#### [WHAT YOU SHOULD DO]
The response should be an exact transcription of the data below, free of images.

#### [DATA PROVIDED]

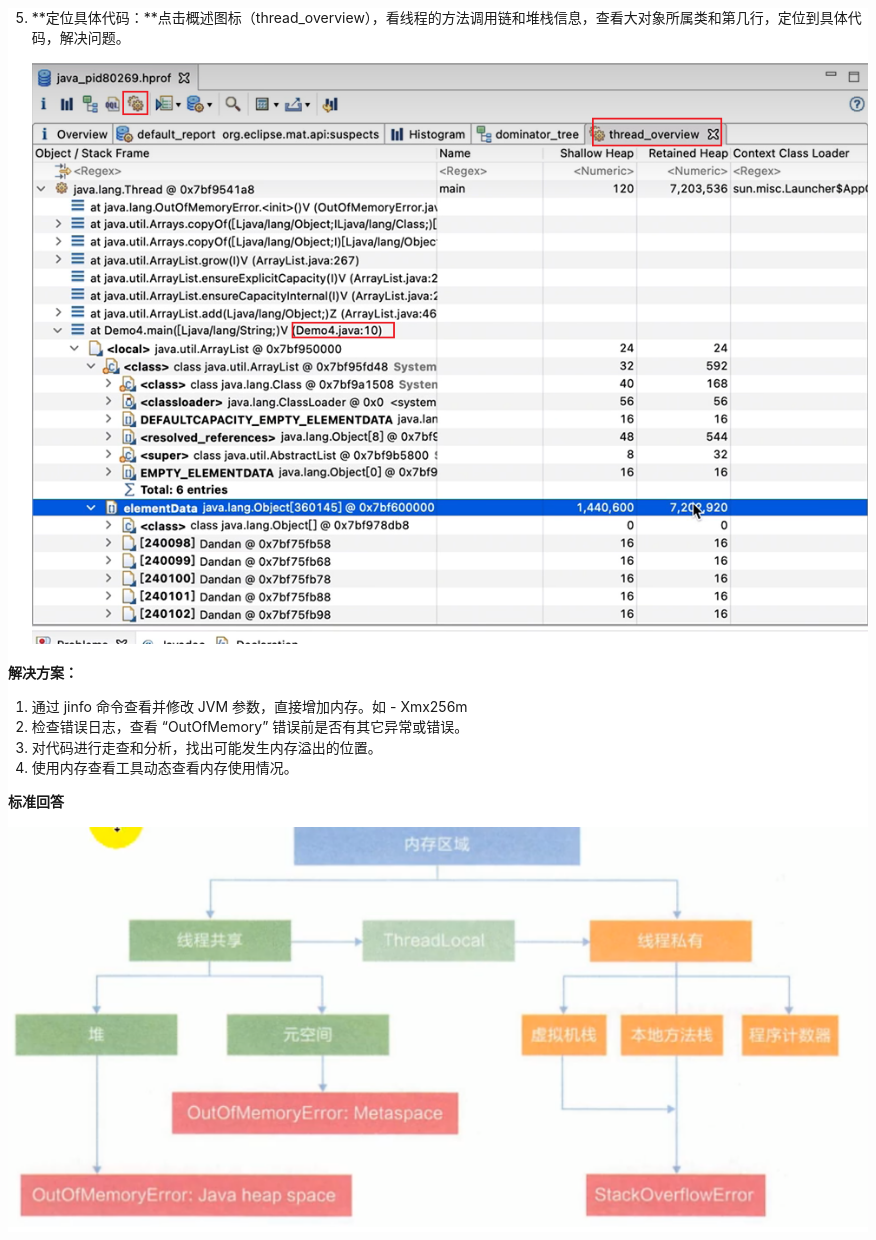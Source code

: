 5.  **定位具体代码：**点击概述图标（thread_overview），看线程的方法调用链和堆栈信息，查看大对象所属类和第几行，定位到具体代码，解决问题。
    
    ![](<assets/1740030353182.png>)
    

**解决方案：**

1.  通过 jinfo 命令查看并修改 JVM 参数，直接增加内存。如 - Xmx256m
2.  检查错误日志，查看 “OutOfMemory” 错误前是否有其它异常或错误。
3.  对代码进行走查和分析，找出可能发生内存溢出的位置。
4.  使用内存查看工具动态查看内存使用情况。

**标准回答**

![](<assets/1740030353550.png>)
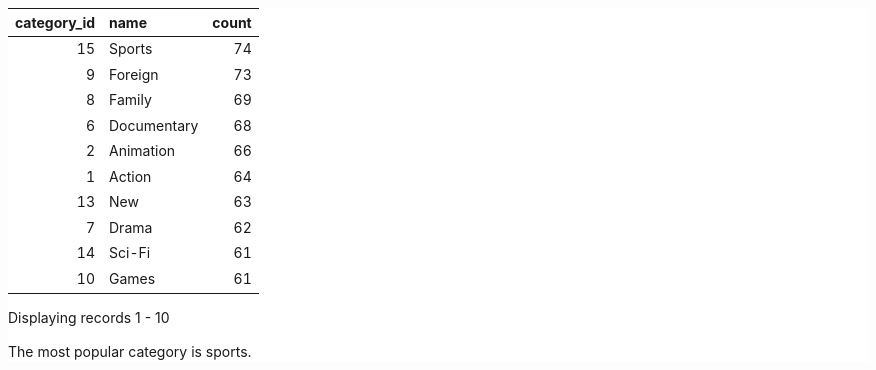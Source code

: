 <div class="knitsql-table">

| category\_id | name        | count |
| -----------: | :---------- | ----: |
|           15 | Sports      |    74 |
|            9 | Foreign     |    73 |
|            8 | Family      |    69 |
|            6 | Documentary |    68 |
|            2 | Animation   |    66 |
|            1 | Action      |    64 |
|           13 | New         |    63 |
|            7 | Drama       |    62 |
|           14 | Sci-Fi      |    61 |
|           10 | Games       |    61 |

Displaying records 1 - 10

</div>

The most popular category is sports.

#### [RESPONSE AREA]
Source code

: 5.  **定位具体代码：**点击概述图标（thread_overview），看线程的方法调用链和堆栈信息，查看大对象所属类和第几行，定位到具体代码，解决问题。
    
    ![](<assets/1740030353182.png>)
    

**解决方案：**

1.  通过 jinfo 命令查看并修改 JVM 参数，直接增加内存。如 - Xmx256m
2.  检查错误日志，查看 “OutOfMemory” 错误前是否有其它异常或错误。
3.  对代码进行走查和分析，找出可能发生内存溢出的位置。
4.  使用内存查看工具动态查看内存使用情况。

**标准回答**

![](<assets/1740030353550.png>)
Source code

: <div class="knitsql-table">

| category\_id | name        | count |
| -----------: | :---------- | ----: |
|           15 | Sports      |    74 |
|            9 | Foreign     |    73 |
|            8 | Family      |    69 |
|            6 | Documentary |    68 |
|            2 | Animation   |    66 |
|            1 | Action      |    64 |
|           13 | New         |    63 |
|            7 | Drama       |    62 |
|           14 | Sci-Fi      |    61 |
|           10 | Games       |    61 |

Displaying records 1 - 10

</div>

The most popular category is sports.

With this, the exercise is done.